The way siloed data model elements harm risk forecasting can be seen throughout industries. One example of this is in investment banking where internal fraud events have occurred. In September 2019, a trader disguised crude oil derivatives transactions for a major corporation’s subsidiary as hedges and manipulated the risk management system, so they looked like they were associated with customer accounts. This event cost the company US$320 million prompting the company to fire the employee and alert the police. But this type of financially harmful employee corruption isn’t an isolated event. Between 2007 and 2008, a Swiss bank, lost around $2.3 billion and a French bank lost $7.2 billion in rogue trading scandals partially caused by unsound structural risk management frameworks.

To combat such events, investment firms are setting up surveillance teams to watch for suspicious behaviours. However, these teams lack predictive tools, so they pull on multiple isolated data sources. This results in the team spending too much time trying to consolidate and manipulate all the data and too little time analysing and creating solutions to the threat of current and future exposure such events may pose.

Utilising management information techniques, artificial intelligence and sound data models allow your operational risk framework to derive meaningful patterns and behaviours in line with your unique risk challenges.

How to build a well-defined data model

A consolidated risk and compliance data model linked to processes and controls will improve the effectiveness of operational risk by reducing losses, mitigating disruptions and meeting evolving regulatory requirements. Attributes of the data model should be well-defined and include standardised process, risk and control taxonomies which must all be aligned to products, services, business divisions and legal entities.

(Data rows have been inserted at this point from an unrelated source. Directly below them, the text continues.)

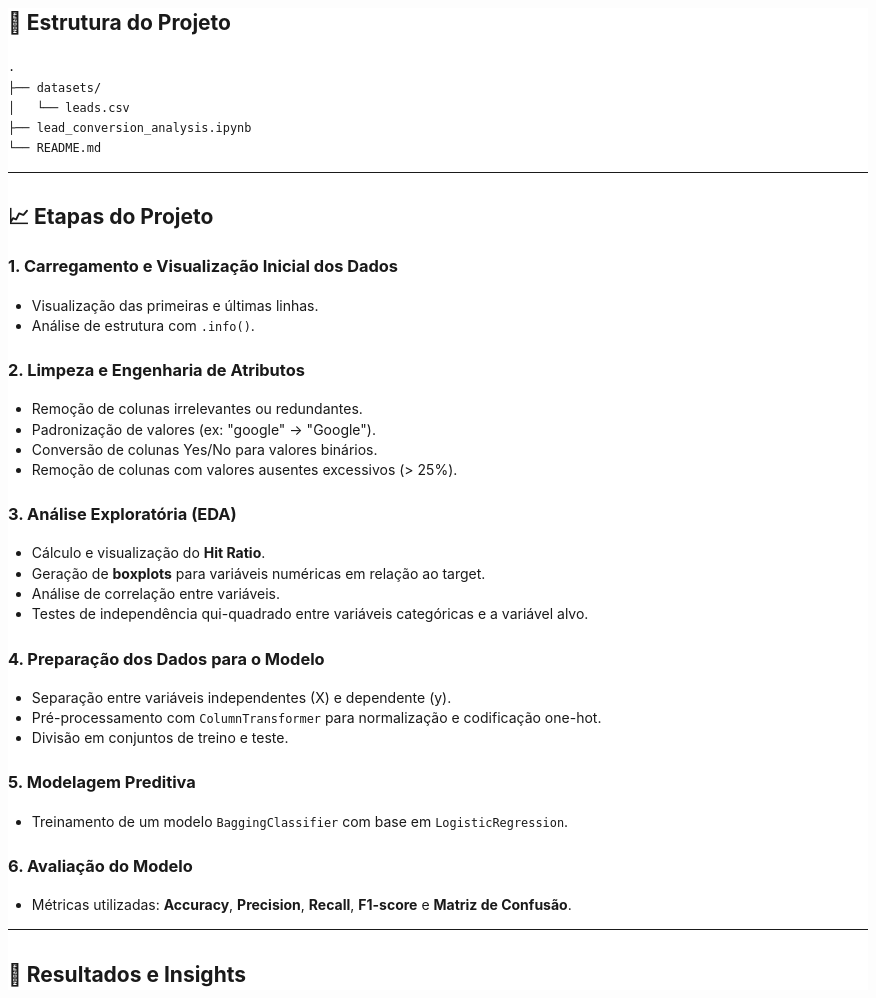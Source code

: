 
## 📂 Estrutura do Projeto

```
.
├── datasets/
│   └── leads.csv
├── lead_conversion_analysis.ipynb
└── README.md
```

---

## 📈 Etapas do Projeto

### 1. Carregamento e Visualização Inicial dos Dados

- Visualização das primeiras e últimas linhas.
- Análise de estrutura com `.info()`.

### 2. Limpeza e Engenharia de Atributos

- Remoção de colunas irrelevantes ou redundantes.
- Padronização de valores (ex: "google" → "Google").
- Conversão de colunas Yes/No para valores binários.
- Remoção de colunas com valores ausentes excessivos (> 25%).

### 3. Análise Exploratória (EDA)

- Cálculo e visualização do **Hit Ratio**.
- Geração de **boxplots** para variáveis numéricas em relação ao target.
- Análise de correlação entre variáveis.
- Testes de independência qui-quadrado entre variáveis categóricas e a variável alvo.

### 4. Preparação dos Dados para o Modelo

- Separação entre variáveis independentes (X) e dependente (y).
- Pré-processamento com `ColumnTransformer` para normalização e codificação one-hot.
- Divisão em conjuntos de treino e teste.

### 5. Modelagem Preditiva

- Treinamento de um modelo `BaggingClassifier` com base em `LogisticRegression`.

### 6. Avaliação do Modelo

- Métricas utilizadas: **Accuracy**, **Precision**, **Recall**, **F1-score** e **Matriz de Confusão**.

---

## 🧪 Resultados e Insights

A well-constructed data model should facilitate management information from the most granular level of detail to C-suite reporting.

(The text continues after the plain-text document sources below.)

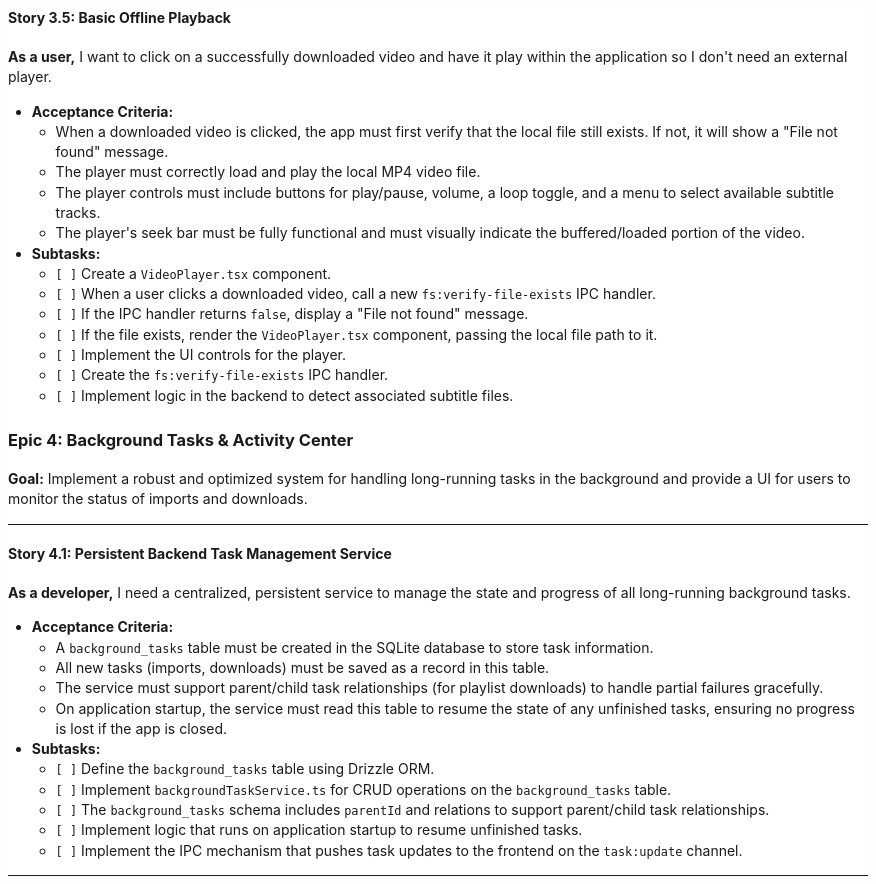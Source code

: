 #### **Story 3.5: Basic Offline Playback**

**As a user,** I want to click on a successfully downloaded video and have it play within the application so I don't need an external player.

*   **Acceptance Criteria:**
    *   When a downloaded video is clicked, the app must first verify that the local file still exists. If not, it will show a "File not found" message.
    *   The player must correctly load and play the local MP4 video file.
    *   The player controls must include buttons for play/pause, volume, a loop toggle, and a menu to select available subtitle tracks.
    *   The player's seek bar must be fully functional and must visually indicate the buffered/loaded portion of the video.
*   **Subtasks:**
    *   `[ ]` Create a `VideoPlayer.tsx` component.
    *   `[ ]` When a user clicks a downloaded video, call a new `fs:verify-file-exists` IPC handler.
    *   `[ ]` If the IPC handler returns `false`, display a "File not found" message.
    *   `[ ]` If the file exists, render the `VideoPlayer.tsx` component, passing the local file path to it.
    *   `[ ]` Implement the UI controls for the player.
    *   `[ ]` Create the `fs:verify-file-exists` IPC handler.
    *   `[ ]` Implement logic in the backend to detect associated subtitle files.

### **Epic 4: Background Tasks & Activity Center**

**Goal:** Implement a robust and optimized system for handling long-running tasks in the background and provide a UI for users to monitor the status of imports and downloads.

---

#### **Story 4.1: Persistent Backend Task Management Service**

**As a developer,** I need a centralized, persistent service to manage the state and progress of all long-running background tasks.

*   **Acceptance Criteria:**
    *   A `background_tasks` table must be created in the SQLite database to store task information.
    *   All new tasks (imports, downloads) must be saved as a record in this table.
    *   The service must support parent/child task relationships (for playlist downloads) to handle partial failures gracefully.
    *   On application startup, the service must read this table to resume the state of any unfinished tasks, ensuring no progress is lost if the app is closed.
*   **Subtasks:**
    *   `[ ]` Define the `background_tasks` table using Drizzle ORM.
    *   `[ ]` Implement `backgroundTaskService.ts` for CRUD operations on the `background_tasks` table.
    *   `[ ]` The `background_tasks` schema includes `parentId` and relations to support parent/child task relationships.
    *   `[ ]` Implement logic that runs on application startup to resume unfinished tasks.
    *   `[ ]` Implement the IPC mechanism that pushes task updates to the frontend on the `task:update` channel.

---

The targeted outcomes of a well-defined data model are:

• Improved operational resilience with reduced incidents, issues and risk events. This leads to more resiliency across the business specifically across key business services and critical functions.
• Quantitative board reporting providing foresight into the probability and impact of materializing risks relative to Board stated risk appetite and impact tolerances
• Increasing proactive responses to vulnerabilities faced by your business.
• Enhanced awareness of end-to-end processes and interdependencies with third parties or the within the business.
  
  

To achieve these targeted outcomes, you should begin investing in your firm’s underlying data model, moving your firm closer to achieving predictive analytics. Predictive analytics allows for more proactive risk management – foreseeing problems that lie ahead – instead of reactive risk management – addressing events of the past.